18

Previously I used mongodb with php and to query a database I was using a singleton. This way I instantiated connection only once and then reused it:

class MDB{
    protected static $instance;
    public static function use(){
        if(!self::$instance) self::$instance = new MongoClient();
        $db = self::$instance->selectDB('DB_name');
        return $db;
    }
}

Than I can create class Cats and have too methods addCat and showCats with something like this:

MDB::use->{'cats'}->insert([...]);
MDB::use->{'cats'}->find([...]);

Right now I started to use mongodb with node.js.

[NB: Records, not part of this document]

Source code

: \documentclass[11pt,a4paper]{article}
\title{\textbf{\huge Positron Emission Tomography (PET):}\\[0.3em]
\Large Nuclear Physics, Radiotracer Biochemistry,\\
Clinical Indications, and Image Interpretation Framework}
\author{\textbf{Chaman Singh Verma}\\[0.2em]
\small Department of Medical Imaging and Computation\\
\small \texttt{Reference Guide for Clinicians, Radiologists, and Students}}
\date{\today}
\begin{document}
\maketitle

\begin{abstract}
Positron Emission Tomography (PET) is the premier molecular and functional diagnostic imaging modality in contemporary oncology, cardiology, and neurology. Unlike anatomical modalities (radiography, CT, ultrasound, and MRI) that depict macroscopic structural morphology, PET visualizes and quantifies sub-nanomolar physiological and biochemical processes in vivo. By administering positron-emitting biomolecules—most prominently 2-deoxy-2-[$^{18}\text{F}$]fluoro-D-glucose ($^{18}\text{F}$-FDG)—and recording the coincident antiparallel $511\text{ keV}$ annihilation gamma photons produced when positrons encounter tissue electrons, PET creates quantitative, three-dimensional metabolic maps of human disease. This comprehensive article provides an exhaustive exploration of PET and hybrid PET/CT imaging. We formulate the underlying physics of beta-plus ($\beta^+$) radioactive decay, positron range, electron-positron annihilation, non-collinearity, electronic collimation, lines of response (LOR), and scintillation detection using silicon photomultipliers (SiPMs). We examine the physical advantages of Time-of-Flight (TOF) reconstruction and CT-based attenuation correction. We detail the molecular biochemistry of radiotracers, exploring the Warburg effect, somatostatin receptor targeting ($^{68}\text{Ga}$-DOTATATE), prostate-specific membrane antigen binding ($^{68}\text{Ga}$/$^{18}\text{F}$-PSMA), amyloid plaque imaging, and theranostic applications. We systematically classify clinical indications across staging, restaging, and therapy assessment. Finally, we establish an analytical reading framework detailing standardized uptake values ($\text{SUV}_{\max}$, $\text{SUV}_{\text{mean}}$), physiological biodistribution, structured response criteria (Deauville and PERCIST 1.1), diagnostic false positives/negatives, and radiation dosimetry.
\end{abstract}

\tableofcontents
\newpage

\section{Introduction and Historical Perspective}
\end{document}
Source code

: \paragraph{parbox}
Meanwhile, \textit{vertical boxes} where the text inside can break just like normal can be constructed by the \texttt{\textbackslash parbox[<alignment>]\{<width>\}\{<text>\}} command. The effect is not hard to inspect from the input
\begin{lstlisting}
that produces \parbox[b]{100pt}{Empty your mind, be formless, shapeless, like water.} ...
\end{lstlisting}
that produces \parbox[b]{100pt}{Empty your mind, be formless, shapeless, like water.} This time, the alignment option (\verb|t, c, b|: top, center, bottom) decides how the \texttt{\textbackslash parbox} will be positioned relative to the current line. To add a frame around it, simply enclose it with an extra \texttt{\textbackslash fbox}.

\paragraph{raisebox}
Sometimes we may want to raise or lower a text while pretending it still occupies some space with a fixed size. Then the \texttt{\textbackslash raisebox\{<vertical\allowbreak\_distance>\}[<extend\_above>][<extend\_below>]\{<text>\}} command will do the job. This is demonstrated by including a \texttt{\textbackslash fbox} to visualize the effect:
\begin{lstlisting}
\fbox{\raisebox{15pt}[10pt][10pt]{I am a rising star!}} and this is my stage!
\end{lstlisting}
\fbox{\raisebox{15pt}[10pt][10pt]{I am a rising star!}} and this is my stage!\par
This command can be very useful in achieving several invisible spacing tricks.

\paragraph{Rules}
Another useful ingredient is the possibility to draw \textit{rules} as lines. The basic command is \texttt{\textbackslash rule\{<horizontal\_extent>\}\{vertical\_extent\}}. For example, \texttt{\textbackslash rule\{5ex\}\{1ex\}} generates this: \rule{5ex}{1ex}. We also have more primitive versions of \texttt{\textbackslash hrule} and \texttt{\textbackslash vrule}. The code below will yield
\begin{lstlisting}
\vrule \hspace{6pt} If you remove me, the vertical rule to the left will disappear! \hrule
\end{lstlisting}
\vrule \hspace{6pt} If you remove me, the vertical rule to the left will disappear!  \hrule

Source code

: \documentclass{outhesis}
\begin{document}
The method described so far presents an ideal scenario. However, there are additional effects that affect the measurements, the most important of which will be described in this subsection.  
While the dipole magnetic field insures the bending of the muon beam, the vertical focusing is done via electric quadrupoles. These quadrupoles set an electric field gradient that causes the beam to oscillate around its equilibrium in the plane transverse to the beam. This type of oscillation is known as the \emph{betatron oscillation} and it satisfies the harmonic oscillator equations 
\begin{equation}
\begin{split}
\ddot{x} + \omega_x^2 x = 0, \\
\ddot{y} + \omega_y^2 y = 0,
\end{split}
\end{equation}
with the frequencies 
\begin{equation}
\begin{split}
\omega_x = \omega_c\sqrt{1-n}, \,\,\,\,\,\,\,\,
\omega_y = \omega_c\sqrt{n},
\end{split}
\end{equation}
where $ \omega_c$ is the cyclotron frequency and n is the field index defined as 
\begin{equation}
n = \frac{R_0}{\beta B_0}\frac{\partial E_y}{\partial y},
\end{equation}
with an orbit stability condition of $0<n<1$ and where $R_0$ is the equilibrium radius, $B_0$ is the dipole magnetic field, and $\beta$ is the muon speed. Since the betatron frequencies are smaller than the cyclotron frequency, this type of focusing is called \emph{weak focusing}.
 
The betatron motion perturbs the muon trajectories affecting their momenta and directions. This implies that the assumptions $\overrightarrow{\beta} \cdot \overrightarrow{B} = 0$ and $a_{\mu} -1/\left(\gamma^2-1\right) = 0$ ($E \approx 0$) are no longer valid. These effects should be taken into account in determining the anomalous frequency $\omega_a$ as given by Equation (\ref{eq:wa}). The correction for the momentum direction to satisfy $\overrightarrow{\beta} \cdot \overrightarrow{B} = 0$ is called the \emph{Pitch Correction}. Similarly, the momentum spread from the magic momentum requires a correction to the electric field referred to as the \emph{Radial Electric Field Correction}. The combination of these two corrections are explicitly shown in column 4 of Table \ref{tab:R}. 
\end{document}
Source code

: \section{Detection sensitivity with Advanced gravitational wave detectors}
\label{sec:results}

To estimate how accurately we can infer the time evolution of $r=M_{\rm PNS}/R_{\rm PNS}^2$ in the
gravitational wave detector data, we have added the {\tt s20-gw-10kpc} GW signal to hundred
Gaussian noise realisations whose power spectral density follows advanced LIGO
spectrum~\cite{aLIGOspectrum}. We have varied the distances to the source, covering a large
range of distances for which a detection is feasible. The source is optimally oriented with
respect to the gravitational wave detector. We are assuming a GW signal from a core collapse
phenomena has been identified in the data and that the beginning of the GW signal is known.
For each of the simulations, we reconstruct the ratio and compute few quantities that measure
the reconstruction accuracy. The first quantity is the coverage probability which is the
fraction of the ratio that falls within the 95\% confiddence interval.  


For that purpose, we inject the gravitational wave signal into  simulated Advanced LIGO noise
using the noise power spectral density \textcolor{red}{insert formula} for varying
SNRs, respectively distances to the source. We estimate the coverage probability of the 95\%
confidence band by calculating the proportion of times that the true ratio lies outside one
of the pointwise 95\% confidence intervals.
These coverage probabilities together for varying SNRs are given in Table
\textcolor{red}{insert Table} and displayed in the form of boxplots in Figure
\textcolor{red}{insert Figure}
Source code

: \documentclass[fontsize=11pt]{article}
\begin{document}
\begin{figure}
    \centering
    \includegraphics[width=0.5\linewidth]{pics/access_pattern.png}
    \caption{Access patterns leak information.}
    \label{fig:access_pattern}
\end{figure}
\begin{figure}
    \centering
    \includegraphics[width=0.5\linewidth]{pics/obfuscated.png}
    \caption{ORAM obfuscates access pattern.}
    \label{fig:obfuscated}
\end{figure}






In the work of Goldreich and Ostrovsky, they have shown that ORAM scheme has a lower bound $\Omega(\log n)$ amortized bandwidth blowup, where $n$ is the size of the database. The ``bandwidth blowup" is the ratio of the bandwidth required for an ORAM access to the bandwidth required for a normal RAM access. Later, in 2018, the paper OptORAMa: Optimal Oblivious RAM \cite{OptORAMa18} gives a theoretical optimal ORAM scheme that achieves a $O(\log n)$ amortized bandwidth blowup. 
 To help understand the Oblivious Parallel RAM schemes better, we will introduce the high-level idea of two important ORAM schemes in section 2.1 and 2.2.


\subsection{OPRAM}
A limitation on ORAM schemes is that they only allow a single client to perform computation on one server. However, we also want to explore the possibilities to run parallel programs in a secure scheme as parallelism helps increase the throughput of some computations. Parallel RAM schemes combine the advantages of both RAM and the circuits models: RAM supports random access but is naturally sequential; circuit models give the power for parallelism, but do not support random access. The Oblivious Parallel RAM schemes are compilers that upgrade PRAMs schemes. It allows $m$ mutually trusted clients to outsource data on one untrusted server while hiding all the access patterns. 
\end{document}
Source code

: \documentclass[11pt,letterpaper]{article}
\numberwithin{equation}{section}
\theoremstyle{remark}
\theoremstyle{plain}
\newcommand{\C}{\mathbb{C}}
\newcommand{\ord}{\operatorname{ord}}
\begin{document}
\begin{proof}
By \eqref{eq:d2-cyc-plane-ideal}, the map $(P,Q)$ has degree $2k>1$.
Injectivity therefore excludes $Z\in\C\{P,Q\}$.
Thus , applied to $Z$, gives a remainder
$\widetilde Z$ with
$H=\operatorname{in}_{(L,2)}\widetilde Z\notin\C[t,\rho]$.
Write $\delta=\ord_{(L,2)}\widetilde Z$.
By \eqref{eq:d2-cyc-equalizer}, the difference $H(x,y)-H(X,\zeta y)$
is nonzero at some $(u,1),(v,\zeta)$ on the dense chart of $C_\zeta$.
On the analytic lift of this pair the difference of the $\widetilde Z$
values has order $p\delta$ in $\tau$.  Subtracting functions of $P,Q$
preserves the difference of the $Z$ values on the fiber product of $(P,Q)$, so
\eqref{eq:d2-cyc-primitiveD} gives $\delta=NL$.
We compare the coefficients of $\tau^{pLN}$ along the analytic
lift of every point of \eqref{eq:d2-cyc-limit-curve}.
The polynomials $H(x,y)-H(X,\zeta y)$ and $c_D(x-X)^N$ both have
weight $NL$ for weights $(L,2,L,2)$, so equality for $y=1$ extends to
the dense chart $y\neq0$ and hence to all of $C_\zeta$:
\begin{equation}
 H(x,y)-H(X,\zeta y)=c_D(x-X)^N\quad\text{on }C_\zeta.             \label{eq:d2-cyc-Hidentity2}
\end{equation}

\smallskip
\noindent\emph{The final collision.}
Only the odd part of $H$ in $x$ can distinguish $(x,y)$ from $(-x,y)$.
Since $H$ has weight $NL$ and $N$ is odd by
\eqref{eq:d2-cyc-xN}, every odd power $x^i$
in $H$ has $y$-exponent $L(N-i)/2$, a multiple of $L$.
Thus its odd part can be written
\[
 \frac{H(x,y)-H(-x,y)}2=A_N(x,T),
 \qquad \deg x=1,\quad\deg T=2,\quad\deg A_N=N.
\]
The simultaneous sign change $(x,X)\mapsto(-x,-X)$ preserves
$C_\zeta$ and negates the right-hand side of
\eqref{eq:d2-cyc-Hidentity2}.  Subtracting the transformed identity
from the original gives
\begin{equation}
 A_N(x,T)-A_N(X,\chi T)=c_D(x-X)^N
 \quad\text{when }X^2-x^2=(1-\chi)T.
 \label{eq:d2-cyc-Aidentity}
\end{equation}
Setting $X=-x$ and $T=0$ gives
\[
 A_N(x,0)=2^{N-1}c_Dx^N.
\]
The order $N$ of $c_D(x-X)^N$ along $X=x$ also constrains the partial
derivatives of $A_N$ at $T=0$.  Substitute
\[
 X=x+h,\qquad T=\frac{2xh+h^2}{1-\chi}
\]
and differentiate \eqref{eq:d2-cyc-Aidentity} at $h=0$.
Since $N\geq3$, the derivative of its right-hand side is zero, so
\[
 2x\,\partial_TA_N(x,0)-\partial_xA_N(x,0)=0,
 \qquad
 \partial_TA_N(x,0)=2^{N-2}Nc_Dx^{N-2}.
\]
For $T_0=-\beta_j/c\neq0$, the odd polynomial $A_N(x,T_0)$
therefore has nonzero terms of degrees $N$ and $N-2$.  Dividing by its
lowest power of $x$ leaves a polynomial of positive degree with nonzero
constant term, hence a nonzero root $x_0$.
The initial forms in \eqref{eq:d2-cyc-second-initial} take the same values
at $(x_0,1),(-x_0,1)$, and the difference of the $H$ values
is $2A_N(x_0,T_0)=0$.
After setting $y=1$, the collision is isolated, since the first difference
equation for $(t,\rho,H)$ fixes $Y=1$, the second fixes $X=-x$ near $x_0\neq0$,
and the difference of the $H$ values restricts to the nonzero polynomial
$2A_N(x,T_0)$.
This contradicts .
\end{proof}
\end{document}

Mongodb tutorial shows me something like this:

var MongoClient = require('mongodb').MongoClient;
MongoClient.connect("mongodb://localhost:27017/exampleDb", function(err, db) {
  if(err) { return console.dir(err); }

  var collection = db.collection('test');
  var doc1 = {'hello':'doc1'};
  collection.insert(doc1);
});

Which basically tells me that I have to set up all node operations as a callback inside of connect. Reading similar question the person offers:

You open do MongoClient.connect once when your app boots up and reuse the db object. It's not a singleton connection pool each .connect creates a new connection pool.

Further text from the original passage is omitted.